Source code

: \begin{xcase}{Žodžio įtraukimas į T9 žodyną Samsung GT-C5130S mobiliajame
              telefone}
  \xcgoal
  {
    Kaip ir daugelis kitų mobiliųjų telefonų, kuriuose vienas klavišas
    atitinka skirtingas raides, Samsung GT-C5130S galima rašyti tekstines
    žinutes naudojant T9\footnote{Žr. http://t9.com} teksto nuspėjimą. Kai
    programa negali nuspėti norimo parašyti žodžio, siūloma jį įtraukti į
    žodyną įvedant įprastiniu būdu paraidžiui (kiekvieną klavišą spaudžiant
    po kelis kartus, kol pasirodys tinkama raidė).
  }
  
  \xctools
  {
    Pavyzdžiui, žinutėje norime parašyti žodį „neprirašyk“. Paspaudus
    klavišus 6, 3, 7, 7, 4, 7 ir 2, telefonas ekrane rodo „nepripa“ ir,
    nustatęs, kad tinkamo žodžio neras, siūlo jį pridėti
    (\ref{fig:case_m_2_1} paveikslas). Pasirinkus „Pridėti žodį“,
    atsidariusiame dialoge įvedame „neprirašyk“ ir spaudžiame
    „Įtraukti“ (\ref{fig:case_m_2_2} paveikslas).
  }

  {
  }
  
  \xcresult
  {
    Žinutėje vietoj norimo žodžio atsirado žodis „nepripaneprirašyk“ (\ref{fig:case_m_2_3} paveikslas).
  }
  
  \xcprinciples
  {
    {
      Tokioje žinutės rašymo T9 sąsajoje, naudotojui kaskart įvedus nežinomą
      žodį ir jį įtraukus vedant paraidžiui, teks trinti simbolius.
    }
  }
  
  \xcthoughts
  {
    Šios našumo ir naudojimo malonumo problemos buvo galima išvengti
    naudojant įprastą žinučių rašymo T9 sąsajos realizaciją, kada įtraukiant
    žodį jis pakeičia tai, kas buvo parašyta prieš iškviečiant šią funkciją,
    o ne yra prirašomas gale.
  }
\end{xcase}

============

**PROBLEM STATEMENT:** Retype all of the records above, keeping them identical.

**YOUR SOLUTION:**
Source code

: \begin{xcase}{Žodžio įtraukimas į T9 žodyną Samsung GT-C5130S mobiliajame
              telefone}
  \xcgoal
  {
    Kaip ir daugelis kitų mobiliųjų telefonų, kuriuose vienas klavišas
    atitinka skirtingas raides, Samsung GT-C5130S galima rašyti tekstines
    žinutes naudojant T9\footnote{Žr. http://t9.com} teksto nuspėjimą. Kai
    programa negali nuspėti norimo parašyti žodžio, siūloma jį įtraukti į
    žodyną įvedant įprastiniu būdu paraidžiui (kiekvieną klavišą spaudžiant
    po kelis kartus, kol pasirodys tinkama raidė).
  }
  
  \xctools
  {
    Pavyzdžiui, žinutėje norime parašyti žodį „neprirašyk“. Paspaudus
    klavišus 6, 3, 7, 7, 4, 7 ir 2, telefonas ekrane rodo „nepripa“ ir,
    nustatęs, kad tinkamo žodžio neras, siūlo jį pridėti
    (\ref{fig:case_m_2_1} paveikslas). Pasirinkus „Pridėti žodį“,
    atsidariusiame dialoge įvedame „neprirašyk“ ir spaudžiame
    „Įtraukti“ (\ref{fig:case_m_2_2} paveikslas).
  }

  {
  }
  
  \xcresult
  {
    Žinutėje vietoj norimo žodžio atsirado žodis „nepripaneprirašyk“ (\ref{fig:case_m_2_3} paveikslas).
  }
  
  \xcprinciples
  {
    {
      Tokioje žinutės rašymo T9 sąsajoje, naudotojui kaskart įvedus nežinomą
      žodį ir jį įtraukus vedant paraidžiui, teks trinti simbolius.
    }
  }
  
  \xcthoughts
  {
    Šios našumo ir naudojimo malonumo problemos buvo galima išvengti
    naudojant įprastą žinučių rašymo T9 sąsajos realizaciją, kada įtraukiant
    žodį jis pakeičia tai, kas buvo parašyta prieš iškviečiant šią funkciją,
    o ne yra prirašomas gale.
  }
\end{xcase}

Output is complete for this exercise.